Nomination: As Bad As a Mile [9 February 1960. From The Whitsun Weddings]

In the aftermath of the 2014 World Cup, sports journalist Barney Ronay in his Monday Guardian column cited the first four lines of this poem as a pretty fair summary of the England team’s performance over the years: not so much misfortune (‘it went over the line, ref!’) as endemic incapacity to play well. We can have another shy in four years’ time but we’ll end up skidding across the floor.

Delighted, as always, to see Larkin once again become part of normal discourse, I rushed back to remind myself of the rest of the poem, a tiny perfection shaped for contemplation, tempting repeated consumption and all that despite the whimsy of a title which promises so little. For the last month, I’ve revisited the poem daily half-hoping that I’ve found the equivalent of Timothy Clark’s experiment with Poussin’s Landscape with a Calm and Landscape with a Man Killed by a Snake. Clark records his almost daily visit to look at Poussin’s paintings exhibited in the Getty Research Institute in Los Angeles in an experiment in art writing. The poem has become a companion. I’ve interrupted chatter over a pub meal to ask what friends would expect from a poem with such a title. It’s contagious too: my son in a weekly phone call asked me why Larkin used ‘shied’ rather than ‘thrown’. His own research on cognitive approaches to reading literature has become grist to my mill: how does our brain react to the kinesis of the opening two lines? Do we feel a ghostly emulation of the act of trying to land the apple core in the basket? And do we feel bodily calm as the poem closes in stasis, the rewound video closing on the potent symbolism of perfection at (wo)mankind’s moment of choice?

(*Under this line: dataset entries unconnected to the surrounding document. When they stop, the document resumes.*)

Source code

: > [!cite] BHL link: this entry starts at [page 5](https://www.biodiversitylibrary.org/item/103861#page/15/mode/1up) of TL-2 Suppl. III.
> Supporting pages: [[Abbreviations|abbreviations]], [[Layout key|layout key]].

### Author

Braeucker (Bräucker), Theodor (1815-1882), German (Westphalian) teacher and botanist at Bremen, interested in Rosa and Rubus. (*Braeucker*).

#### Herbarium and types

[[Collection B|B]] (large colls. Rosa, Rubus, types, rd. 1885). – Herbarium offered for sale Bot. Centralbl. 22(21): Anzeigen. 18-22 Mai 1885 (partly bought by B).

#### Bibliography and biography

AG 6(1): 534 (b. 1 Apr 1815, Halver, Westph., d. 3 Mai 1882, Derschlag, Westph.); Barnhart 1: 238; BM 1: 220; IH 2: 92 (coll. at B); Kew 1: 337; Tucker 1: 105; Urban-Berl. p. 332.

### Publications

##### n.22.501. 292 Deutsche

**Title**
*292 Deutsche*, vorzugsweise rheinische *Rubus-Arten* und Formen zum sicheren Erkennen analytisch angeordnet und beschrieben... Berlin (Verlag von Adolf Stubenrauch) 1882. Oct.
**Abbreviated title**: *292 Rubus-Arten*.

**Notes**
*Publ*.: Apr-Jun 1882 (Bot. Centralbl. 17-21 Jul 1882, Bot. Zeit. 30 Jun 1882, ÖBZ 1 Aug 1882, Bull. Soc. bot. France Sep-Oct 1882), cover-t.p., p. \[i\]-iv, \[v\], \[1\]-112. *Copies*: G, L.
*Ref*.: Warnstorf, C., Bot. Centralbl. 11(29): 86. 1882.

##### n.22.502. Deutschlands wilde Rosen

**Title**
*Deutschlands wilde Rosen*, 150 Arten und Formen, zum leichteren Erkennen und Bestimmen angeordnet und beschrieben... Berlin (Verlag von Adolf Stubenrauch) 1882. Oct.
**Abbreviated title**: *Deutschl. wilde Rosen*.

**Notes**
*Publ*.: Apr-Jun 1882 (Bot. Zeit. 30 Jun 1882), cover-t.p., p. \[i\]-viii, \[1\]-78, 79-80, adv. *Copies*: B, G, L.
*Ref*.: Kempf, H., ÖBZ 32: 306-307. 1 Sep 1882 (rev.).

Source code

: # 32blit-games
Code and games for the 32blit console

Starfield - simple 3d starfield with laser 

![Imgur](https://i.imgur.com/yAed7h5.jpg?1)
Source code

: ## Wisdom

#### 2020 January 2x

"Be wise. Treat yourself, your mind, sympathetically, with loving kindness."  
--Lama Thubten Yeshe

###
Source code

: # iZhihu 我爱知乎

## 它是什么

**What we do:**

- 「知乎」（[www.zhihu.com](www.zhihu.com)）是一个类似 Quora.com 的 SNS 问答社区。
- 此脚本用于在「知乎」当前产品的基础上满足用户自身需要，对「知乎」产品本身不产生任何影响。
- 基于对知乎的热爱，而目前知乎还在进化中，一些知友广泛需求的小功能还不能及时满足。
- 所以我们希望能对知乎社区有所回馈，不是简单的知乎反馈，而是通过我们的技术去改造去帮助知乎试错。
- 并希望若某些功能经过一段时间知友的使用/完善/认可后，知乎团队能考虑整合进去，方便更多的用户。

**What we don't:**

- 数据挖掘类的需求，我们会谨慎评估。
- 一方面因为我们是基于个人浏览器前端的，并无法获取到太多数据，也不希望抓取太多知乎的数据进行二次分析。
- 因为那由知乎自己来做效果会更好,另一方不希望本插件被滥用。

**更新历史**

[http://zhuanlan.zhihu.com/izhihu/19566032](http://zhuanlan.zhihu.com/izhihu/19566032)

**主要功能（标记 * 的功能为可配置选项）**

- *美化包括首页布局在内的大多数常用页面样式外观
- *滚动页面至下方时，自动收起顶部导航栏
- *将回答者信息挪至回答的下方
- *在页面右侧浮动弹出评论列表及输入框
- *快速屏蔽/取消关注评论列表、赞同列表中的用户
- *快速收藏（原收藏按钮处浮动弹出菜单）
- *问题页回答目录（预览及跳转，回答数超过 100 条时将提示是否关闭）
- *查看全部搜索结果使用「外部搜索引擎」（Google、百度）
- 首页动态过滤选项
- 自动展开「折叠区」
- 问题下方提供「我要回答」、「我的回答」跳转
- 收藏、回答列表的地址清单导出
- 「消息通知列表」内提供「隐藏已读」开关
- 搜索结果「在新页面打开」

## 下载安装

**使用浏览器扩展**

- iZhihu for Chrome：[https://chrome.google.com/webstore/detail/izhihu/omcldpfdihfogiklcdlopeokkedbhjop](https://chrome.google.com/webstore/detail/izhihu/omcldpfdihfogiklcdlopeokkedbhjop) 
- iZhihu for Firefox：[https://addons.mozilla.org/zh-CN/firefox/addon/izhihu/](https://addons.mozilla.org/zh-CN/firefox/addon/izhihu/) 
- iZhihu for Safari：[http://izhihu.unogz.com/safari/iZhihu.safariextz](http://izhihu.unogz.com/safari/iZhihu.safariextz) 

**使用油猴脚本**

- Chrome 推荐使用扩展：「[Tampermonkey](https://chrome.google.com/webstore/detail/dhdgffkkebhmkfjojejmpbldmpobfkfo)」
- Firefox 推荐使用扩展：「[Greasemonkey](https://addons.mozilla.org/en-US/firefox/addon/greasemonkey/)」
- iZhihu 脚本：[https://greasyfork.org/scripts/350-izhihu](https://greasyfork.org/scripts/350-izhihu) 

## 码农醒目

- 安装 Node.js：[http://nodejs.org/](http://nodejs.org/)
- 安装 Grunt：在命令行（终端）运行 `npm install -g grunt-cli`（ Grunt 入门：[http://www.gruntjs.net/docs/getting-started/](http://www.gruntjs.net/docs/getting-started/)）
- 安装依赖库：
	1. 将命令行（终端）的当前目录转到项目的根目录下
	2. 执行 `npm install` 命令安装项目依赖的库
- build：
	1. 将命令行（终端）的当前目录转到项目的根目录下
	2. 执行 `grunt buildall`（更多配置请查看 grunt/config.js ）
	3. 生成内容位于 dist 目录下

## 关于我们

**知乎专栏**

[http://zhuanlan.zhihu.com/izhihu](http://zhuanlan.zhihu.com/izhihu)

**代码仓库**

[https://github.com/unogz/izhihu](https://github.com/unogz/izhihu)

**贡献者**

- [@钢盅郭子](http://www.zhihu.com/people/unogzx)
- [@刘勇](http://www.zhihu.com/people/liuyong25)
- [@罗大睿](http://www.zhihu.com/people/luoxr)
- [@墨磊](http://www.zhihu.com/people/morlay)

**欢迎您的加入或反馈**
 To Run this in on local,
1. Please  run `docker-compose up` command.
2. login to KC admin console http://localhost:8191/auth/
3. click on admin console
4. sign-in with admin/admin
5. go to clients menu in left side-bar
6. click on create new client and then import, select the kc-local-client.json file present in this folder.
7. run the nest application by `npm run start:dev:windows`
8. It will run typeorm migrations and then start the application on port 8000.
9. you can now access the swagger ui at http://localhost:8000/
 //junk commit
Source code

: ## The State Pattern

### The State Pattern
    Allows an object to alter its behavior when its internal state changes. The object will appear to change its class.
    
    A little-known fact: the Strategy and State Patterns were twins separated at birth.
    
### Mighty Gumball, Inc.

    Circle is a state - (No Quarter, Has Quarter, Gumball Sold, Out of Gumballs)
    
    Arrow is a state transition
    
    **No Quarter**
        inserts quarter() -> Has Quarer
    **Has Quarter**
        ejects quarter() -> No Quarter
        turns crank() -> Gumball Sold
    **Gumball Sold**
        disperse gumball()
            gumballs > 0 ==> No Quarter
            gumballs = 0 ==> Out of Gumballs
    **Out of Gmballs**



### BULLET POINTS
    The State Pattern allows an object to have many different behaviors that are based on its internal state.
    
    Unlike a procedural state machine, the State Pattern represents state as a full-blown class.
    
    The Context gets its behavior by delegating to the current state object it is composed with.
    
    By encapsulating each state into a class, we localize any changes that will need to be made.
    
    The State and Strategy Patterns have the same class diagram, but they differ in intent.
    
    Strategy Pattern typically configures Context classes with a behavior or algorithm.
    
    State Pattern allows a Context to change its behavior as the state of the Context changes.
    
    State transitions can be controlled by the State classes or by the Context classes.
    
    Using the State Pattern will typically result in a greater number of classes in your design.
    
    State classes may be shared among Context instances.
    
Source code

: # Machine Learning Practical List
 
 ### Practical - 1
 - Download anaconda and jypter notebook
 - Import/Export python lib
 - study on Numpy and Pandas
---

Last weekend, an email from the PLS webmaster urged me to urge others to contribute to Poem of the Month. ‘As Bad as a Mile’ had been exactly that for me. I had forgotten that two other contributors had already chosen it, Christopher Ricks in 2004 and Ben Wilkinson in 2007, and I fell upon their reasons for the choice. Ricks wants to respect and mime its succinctness in his short paragraph, and simply exhorts the reader to consume the poem/apple. Wilkinson goes deeper and sees the poem as Larkin’s greatest poetic achievement, capturing ‘a fundamental existential crisis’. Ricks thinks the title is simply bad, ‘spot off’; Wilkinson thinks the change from the original title ‘As Good as a Mile’ is inspired and ‘may be seen to suggest that the poem holds language as its foremost issue’. Something to feed into my next pub meal.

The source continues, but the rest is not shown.